É difícil ser um bom cristão quando a prova é ver Paulo Portas avisar os tele-espectadores dos perigos de uma relação demasiado íntima entre os políticos brasileiros e a religião. E, no coração, reprovei no teste: ri-me do seu aviso, provavelmente com uma ponta de cinismo de que não me orgulho. Passo então a explicar melhor esta minha dificuldade em levar a sério aquele final do Jornal das 8 da TVI, no Domingo 9 de Outubro passado: a partir de um gráfico que projectava no Brasil o número de evangélicos a tornar-se superior ao de católicos (old news), e de uma imagem em que alegadamente Edir Macedo, líder da Igreja Universal do Reino de Deus, baptizava Jair Bolsonaro (fake news—Paulo Portas desconhece que essa imagem vinha de uma unção com óleo em 2019 (!), prática mais típica da cena mais neo-pentecostal), o comentador alertava acerca da “diversidade de credibilidade nas igrejas ou seitas”, acautelando, claro, algumas distinções.

Ouçamos então o rigor de Portas nestes assuntos da tão estranha diversidade religiosa brasileira, tendo em conta a nossa óbvia vocação portuguesa para cenários de crença simples e limpa. Há “confissões respeitabilíssimas como protestantes clássicos (metodistas, luteranos)”, há “neo-pentecostais, onde a coisa se começa a complicar—o exercício de algum fanatismo é bastante evidente; e depois aquilo que é terrível que são seitas [olhos arregalados]. Nessas seitas, evidentemente a mais forte chama-se IURD.” Ah bem: haja um português sensato que meta travão nos excessos da credulidade tropical. Ok, acho que resvalei novamente para o cinismo… Deixem-me tentar concentrar-me de novo.

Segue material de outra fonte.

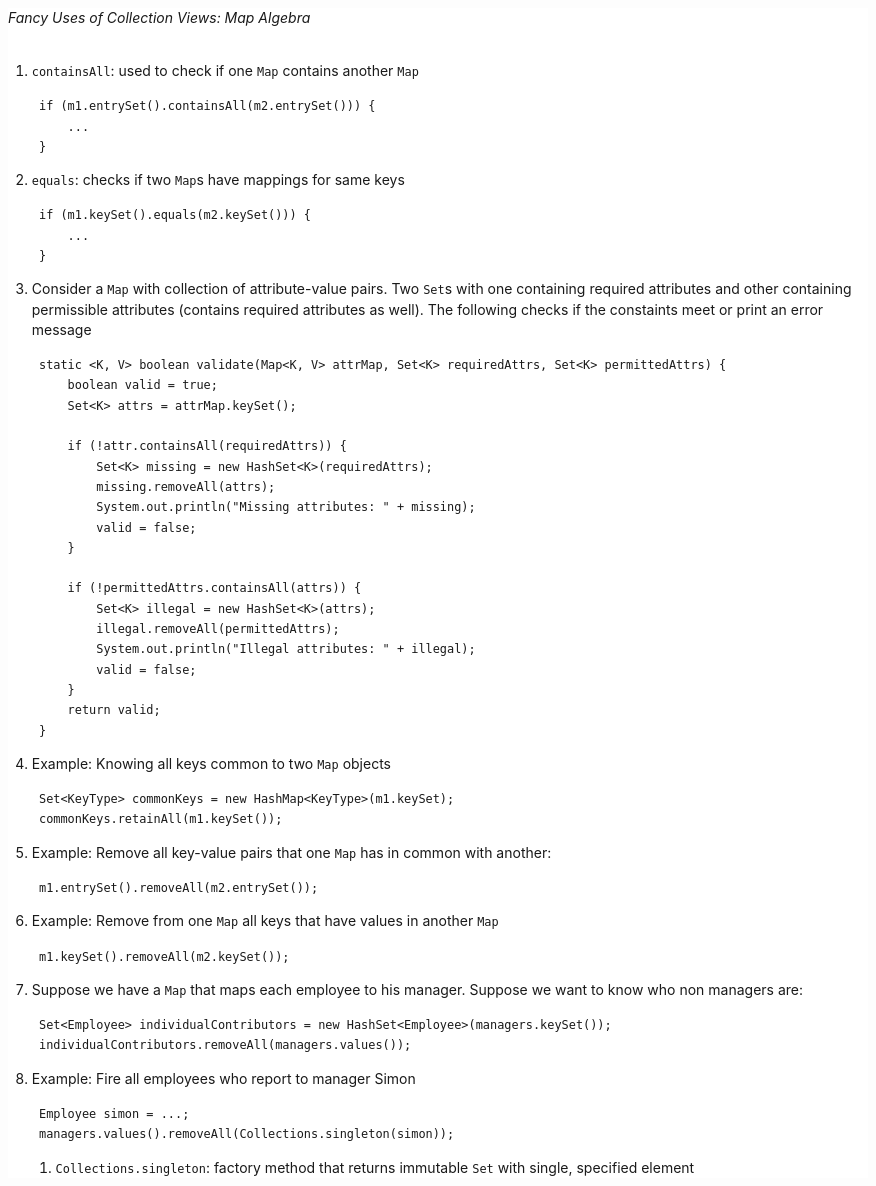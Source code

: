 ###### Fancy Uses of Collection Views: Map Algebra ######
1. `containsAll`: used to check if one `Map` contains another `Map`

		if (m1.entrySet().containsAll(m2.entrySet())) {
			...
		}

2. `equals`: checks if two `Map`s have mappings for same keys

		if (m1.keySet().equals(m2.keySet())) {
			...
		}

3. Consider a `Map` with collection of attribute-value pairs. Two `Set`s with one containing required attributes and other containing permissible attributes (contains required attributes as well). The following checks if the constaints meet or print an error message

		static <K, V> boolean validate(Map<K, V> attrMap, Set<K> requiredAttrs, Set<K> permittedAttrs) {
			boolean valid = true;
			Set<K> attrs = attrMap.keySet();

			if (!attr.containsAll(requiredAttrs)) {
				Set<K> missing = new HashSet<K>(requiredAttrs);
				missing.removeAll(attrs);
				System.out.println("Missing attributes: " + missing);
				valid = false;	
			}

			if (!permittedAttrs.containsAll(attrs)) {
				Set<K> illegal = new HashSet<K>(attrs);
				illegal.removeAll(permittedAttrs);
				System.out.println("Illegal attributes: " + illegal);
				valid = false;
			}
			return valid;
		}

4. Example: Knowing all keys common to two `Map` objects

		Set<KeyType> commonKeys = new HashMap<KeyType>(m1.keySet);
		commonKeys.retainAll(m1.keySet());

5. Example: Remove all key-value pairs that one `Map` has in common with another:

		m1.entrySet().removeAll(m2.entrySet());

6. Example: Remove from one `Map` all keys that have values in another `Map`

		m1.keySet().removeAll(m2.keySet());

7. Suppose we have a `Map` that maps each employee to his manager. Suppose we want to know who non managers are:

		Set<Employee> individualContributors = new HashSet<Employee>(managers.keySet());
		individualContributors.removeAll(managers.values());

8. Example: Fire all employees who report to manager Simon

		Employee simon = ...;
		managers.values().removeAll(Collections.singleton(simon));
	1. `Collections.singleton`: factory method that returns immutable `Set` with single, specified element
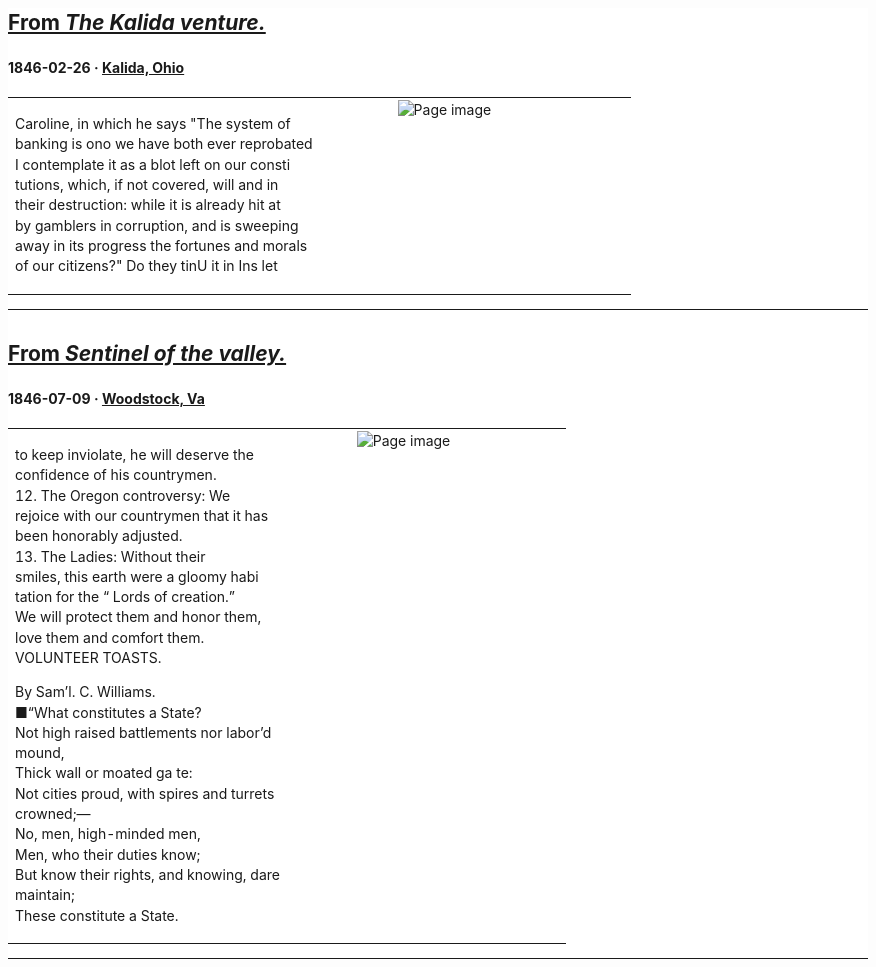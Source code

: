 
## [From _The Kalida venture._](https://www.loc.gov/resource/sn85038078/1846-02-26/ed-1/?sp=1)

#### 1846-02-26 &middot; [Kalida, Ohio](http://dbpedia.org/resource/Kalida%2C_Ohio)

<table style="width: 100%;"><tr><td style="width: 50%">

  
Caroline, in which he says &quot;The system of  
banking is ono we have both ever reprobated  
I contemplate it as a blot left on our consti  
tutions, which, if not covered, will and in  
their destruction: while it is already hit at  
by gamblers in corruption, and is sweeping  
away in its progress the fortunes and morals  
of our citizens?&quot; Do they tinU it in Ins let
</td><td style="width: 50%; max-height: 75%; margin: auto; display: block;">
<img alt="Page image" src="https://tile.loc.gov/image-services/iiif/service:ndnp:ohi:batch_ohi_fu_ver01:data:sn85038078:00269026803:1846022601:0208/pct:41.07098992876443,46.70899798668112,17.14566445590764,4.8939135821588975/!600,600/0/default.jpg"/>
</td>
</tr></table>

---

## [From _Sentinel of the valley._](https://www.loc.gov/resource/sn95079484/1846-07-09/ed-1/?sp=2)

#### 1846-07-09 &middot; [Woodstock, Va](http://dbpedia.org/resource/Woodstock%2C_Virginia)

<table style="width: 100%;"><tr><td style="width: 50%">

  
to keep inviolate, he will deserve the  
confidence of his countrymen.  
12. The Oregon controversy: We  
rejoice with our countrymen that it has  
been honorably adjusted.  
13. The Ladies: Without their  
smiles, this earth were a gloomy habi­  
tation for the “ Lords of creation.”  
We will protect them and honor them,  
love them and comfort them.  
VOLUNTEER TOASTS.  
  
By Sam’l. C. Williams.  
■“What constitutes a State?  
Not high raised battlements nor labor’d  
mound,  
Thick wall or moated ga te:  
Not cities proud, with spires and turrets  
crowned;—  
No, men, high-minded men,  
Men, who their duties know;  
But know their rights, and knowing, dare  
maintain;  
These constitute a State.
</td><td style="width: 50%; max-height: 75%; margin: auto; display: block;">
<img alt="Page image" src="https://tile.loc.gov/image-services/iiif/service:ndnp:vi:batch_vi_klepper_ver02:data:sn95079484:00393348483:1846070901:0247/pct:28.385736869840155,28.2801535813584,13.37314831079103,14.687320711417097/!600,600/0/default.jpg"/>
</td>
</tr></table>

---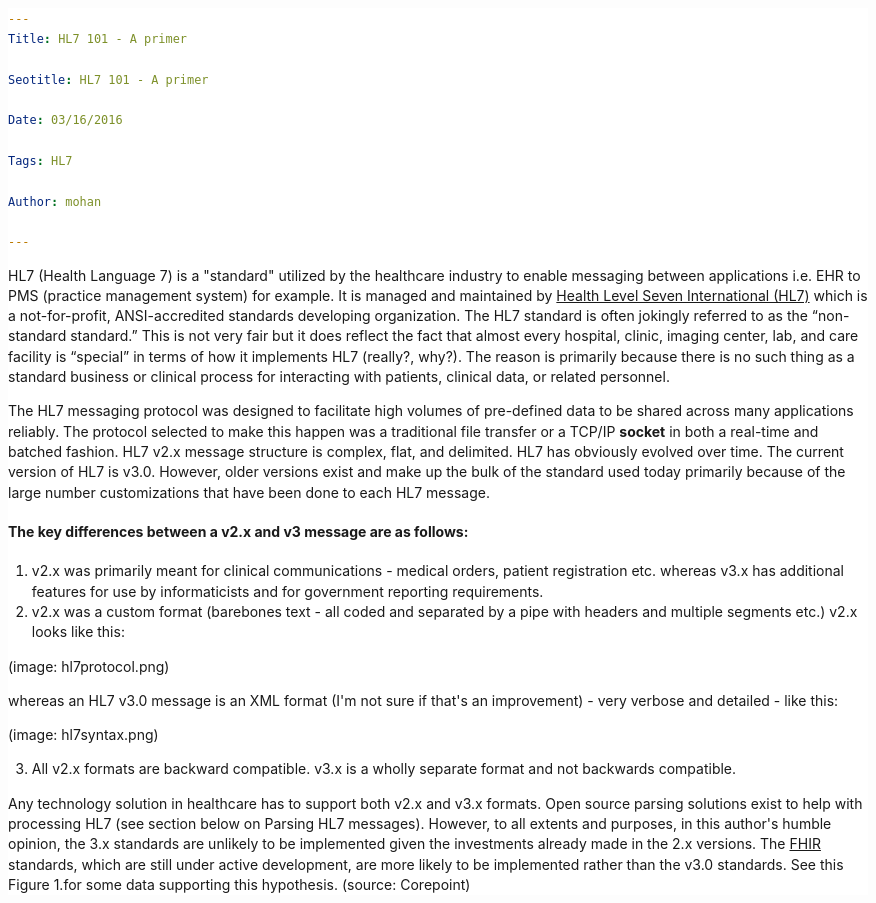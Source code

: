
 ```yaml
---
Title: HL7 101 - A primer

Seotitle: HL7 101 - A primer

Date: 03/16/2016

Tags: HL7

Author: mohan

---
```

HL7 (Health Language 7) is a "standard" utilized by the healthcare industry to enable messaging between applications i.e. EHR to PMS (practice management system) for example. It is managed and maintained by [Health Level Seven International (HL7)](http://hl7.org) which is a not-for-profit, ANSI-accredited standards developing organization. The HL7 standard is often jokingly referred to as the “non-standard standard.” This is not very fair but it does reflect the fact that almost every hospital, clinic, imaging center, lab, and care facility is “special” in terms of how it implements HL7 (really?, why?). The reason is primarily because there is no such thing as a standard business or clinical process for interacting with patients, clinical data, or related personnel.

The HL7 messaging protocol was designed to facilitate high volumes of pre-defined data to be shared across many applications reliably. The protocol selected to make this happen was a traditional file transfer or a TCP/IP **socket** in both a real-time and batched fashion. HL7 v2.x message structure is complex, flat, and delimited. HL7 has obviously evolved over time. The current version of HL7 is v3.0. However, older versions exist and make up the bulk of the standard used today primarily because of the  large number customizations that have been done to each HL7 message.

#### The key differences between a v2.x and v3 message are as follows:

1. v2.x was primarily meant for clinical communications - medical orders, patient registration etc. whereas v3.x has additional features for use by informaticists and for government reporting requirements.
2. v2.x was a custom format (barebones text - all coded and separated by a pipe with headers and multiple segments etc.) v2.x looks like this:

(image: hl7protocol.png)

whereas an HL7 v3.0 message is an XML format (I'm not sure if that's an improvement) - very verbose and detailed - like this:

(image: hl7syntax.png)

3. All v2.x formats are backward compatible. v3.x is a wholly separate format and not backwards compatible.

Any technology solution in healthcare has to support both v2.x and v3.x formats. Open source parsing solutions exist to help with processing HL7 (see section below on Parsing HL7 messages). However, to all extents and purposes, in this author's humble opinion, the 3.x standards are unlikely to be implemented given the investments already made in the 2.x versions. The [FHIR](http://hl7.org/implement/standards/FHIR-Develop/) standards, which are still under active development, are more likely to be implemented rather than the v3.0 standards. See this Figure 1.for some data supporting this hypothesis. (source: Corepoint)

Somos em Portugal um país com liberdade religiosa? Diria que sim e diria que não. A cabeça diz sim e o coração diz não. É, como os miúdos dizem agora, complicado. A consagração da liberdade religiosa na nossa lei é testada quando as religiões são tão natural e publicamente distinguidas pelos políticos a partir do seu grau de respeitabilidade. Isto, sim, parece-me uma relação entre religião e política tão ou mais perigosa do que a de promiscuidade que tão facilmente apontamos aos outros países. Sim, Bolsonaro em namoros com pastores e padres não é um cenário inspirador. Mas o que dizer do cenário português em que políticos diferenciam os bons bispos dos maus bispos? Foi isto que na prática aconteceu quando Paulo Portas explicou a imagem do Presidente da República brasileiro com Edir Macedo nestes modos: “esta é uma fotografia de um entre aspas baptizado e um entre aspas bispo, que é o chefe da IURD”. O ponto do meu argumento é este: que tipo de liberdade religiosa existe quando um político se sente tão à vontade para separar a gente que é séria da gente que é seita? Na minha opinião, é uma liberdade religiosa que não é realmente crida—a cabeça diz sim e o coração diz não. Neste sentido, falo de políticos que, lá no fundinho do coração deles, não acreditam realmente em liberdade religiosa.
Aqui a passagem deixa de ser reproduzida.